By Katie Dahlstrom
Herald Staff Writer
Members of the Clinton City Council pledged their support to two economic development ventures by moving forward with incentives vital to the projects.
The first incentives that council members discussed during their Committee of the Whole meeting Tuesday night were for German rail tie manufacturer, RAIL.ONE, which plans to build a facility in the Lincolnway Railport.
Karen Mallinger with the Clinton Regional Development Corporation explained that the initial investment made by RAIL.ONE will be $20 million and the annual economic impact is expected to be $15.2 million. RAIL.ONE has agreed to pay $15.59 or above, which is the average wage in Clinton County. The company will bring 60 direct jobs and will result in another 40 indirect jobs.
The city will offer RAIL.ONE a 100 percent Tax Increment Finance rebate not to exceed $2 million total over the course of 10 years. The city will also construct a road from 44th Avenue South to RAIL.ONE’s property for its industrial traffic and future railport tenants. The road is estimated to cost $400,000, for which the city could apply for a Revitalize Iowa’s Sound Economy grant or use TIF funds to finance.

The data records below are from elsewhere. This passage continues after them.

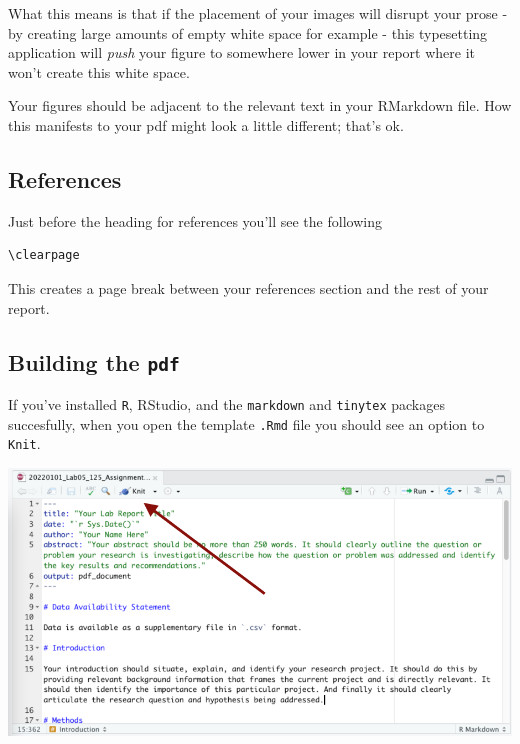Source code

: \documentclass[
]{book}
\begin{document}
What this means is that if the placement of your images will disrupt your prose - by creating large amounts of empty white space for example - this typesetting application will \emph{push} your figure to somewhere lower in your report where it won't create this white space.

Your figures should be adjacent to the relevant text in your RMarkdown file. How this manifests to your pdf might look a little different; that's ok.

\hypertarget{references}{%
\subsection*{References}\label{references}}

Just before the heading for references you'll see the following

\begin{verbatim}
\clearpage
\end{verbatim}

This creates a page break between your references section and the rest of your report.

\hypertarget{building-the-pdf}{%
\subsection*{\texorpdfstring{Building the \texttt{pdf}}{Building the pdf}}\label{building-the-pdf}}

If you've installed \texttt{R}, RStudio, and the \texttt{markdown} and \texttt{tinytex} packages succesfully, when you open the template \texttt{.Rmd} file you should see an option to \texttt{Knit}.

\includegraphics{images/Knit_20220101.png}
\end{document}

City Council members were scheduled to apply for a $248,000 Community Development Block Grant of Economic Set-Aside Funds from the Iowa Department of Economic Development, but RAIL.ONE determined it was no longer interested in receiving this grant, according to Interim City Administrator Jessica Kinser.
“We heard from RAIL.ONE yesterday that this money, because it was coming from the state, had too many strings attached to it for the small amount that it was they prefer not to move forward with that grant opportunity,” Kinser said.
Instead, the city will need to approve a resolution to sponsor an application to the Iowa Economic Development Authority for Enterprise Zone Benefits.
Even with council members approving a resolution of support for the project, the city has a number of steps to take before a development deal can be finalized.
“We don’t have the necessary administrative infrastructure in place to just sign on the dotted line right now if that would be the choice of the council. There are still many actions that we would need to take,” Kinser said.
The city will need to create a railpark urban renewal area and plan in order to be able to offer the TIF funding. Once the plan is drafted and ready to be approved, the council will need to hold a public hearing, get approval from the county and the Camanche School District, review and get recommendation from the Planning Commission, and then send it back to the Council for final consideration. Once those steps can be completed and a TIF ordinance established, a development agreement can be finalized. Kinser didn’t have a defined timeline for how long the urban renewal area would take, although she said it would not take several months because of the urgency she’s expressed.
“Ultimately, we cannot have a development agreement without an urban renewal area and the urban renewal plan being in place and being approved by the council. If that happens at the time that they (RAIL.ONE) do want to construct we will still as long as the council directs, we will still proceed with the development agreement. There are some of those things that can happen in tandem,” Kinser said.
Council members also approved a resolution to hire the firm of Frey, Haufe and Current P.L.C. to negotiate the sale of the property to RAIL.ONE. The outside counsel is needed because of the rapid timeline and the current workload of city Attorney Jeff Farwell, Kinser said. John Frey explained that the cost for services will be $160 an hour, which will be paid for from the proceeds of the property sale.
“It’s not going to be cheap to hire outside counsel, but you need it to get the job done I think,” Frey said.
Frey could not estimate how many hours the negotiation would take, but they are aiming to have the sale completed by May 1.
RAIL.ONE will work in conjunction with Utah-based wooden rail tie recycler Nevada Rail Materials at the park. NRM will bring 35 jobs, but has not requested any incentives.
The incentive discussion continued when council members shifted focus from the railport to the Lyons Tech Park, where Data Dimensions plans to construct an operations facility that will bring 130 new jobs to the area.
City Council members authorized an application to the state in order for Data Dimensions to receive benefits of the Enterprise Zone Program. If the application was approved by the state, the city would need to provide a local match in the amount of $1.91 million in property tax abatements over a 10-year period.
Council members unanimously approved the resolutions.
For the sake of expedience and in order to have the local incentives set up before the state awards its incentives on March 22, council members agreed to set up a special meeting to give final approval.
That meeting time has not yet been determined.